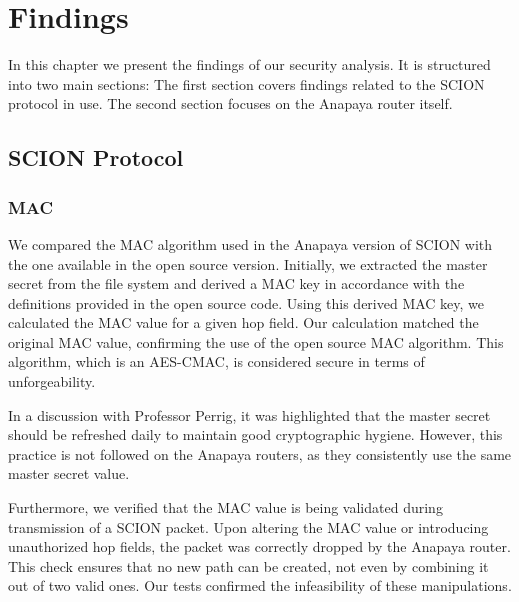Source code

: \chapter{Findings}
\label{ch:findings}


In this chapter we present the findings of our security analysis.
It is structured into two main sections:
The first section covers findings related to the SCION protocol in use.
The second section focuses on the Anapaya router itself.

\section{SCION Protocol}



\subsection{MAC}
We compared the MAC algorithm used in the Anapaya version of SCION with the one available in the open source version.
Initially, we extracted the master secret from the file system and derived a MAC key in accordance with the definitions provided in the open source code.
Using this derived MAC key, we calculated the MAC value for a given hop field.
Our calculation matched the original MAC value, confirming the use of the open source MAC algorithm.
This algorithm, which is an AES-CMAC, is considered secure in terms of unforgeability.

In a discussion with Professor Perrig, it was highlighted that the master secret should be refreshed daily to maintain good cryptographic hygiene.
However, this practice is not followed on the Anapaya routers, as they consistently use the same master secret value.

Furthermore, we verified that the MAC value is being validated during transmission of a SCION packet.
Upon altering the MAC value or introducing unauthorized hop fields, the packet was correctly dropped by the Anapaya router.
This check ensures that no new path can be created, not even by combining it out of two valid ones.
Our tests confirmed the infeasibility of these manipulations.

PROBLEM TO WORK ON:
Set down the lines above exactly as written. Begin at the line containing "In this chapter" and stop after the last line.

RESPONSE:
In this chapter we present the findings of our security analysis.
It is structured into two main sections:
The first section covers findings related to the SCION protocol in use.
The second section focuses on the Anapaya router itself.

\section{SCION Protocol}



\subsection{MAC}
We compared the MAC algorithm used in the Anapaya version of SCION with the one available in the open source version.
Initially, we extracted the master secret from the file system and derived a MAC key in accordance with the definitions provided in the open source code.
Using this derived MAC key, we calculated the MAC value for a given hop field.
Our calculation matched the original MAC value, confirming the use of the open source MAC algorithm.
This algorithm, which is an AES-CMAC, is considered secure in terms of unforgeability.

In a discussion with Professor Perrig, it was highlighted that the master secret should be refreshed daily to maintain good cryptographic hygiene.
However, this practice is not followed on the Anapaya routers, as they consistently use the same master secret value.

Furthermore, we verified that the MAC value is being validated during transmission of a SCION packet.
Upon altering the MAC value or introducing unauthorized hop fields, the packet was correctly dropped by the Anapaya router.
This check ensures that no new path can be created, not even by combining it out of two valid ones.
Our tests confirmed the infeasibility of these manipulations.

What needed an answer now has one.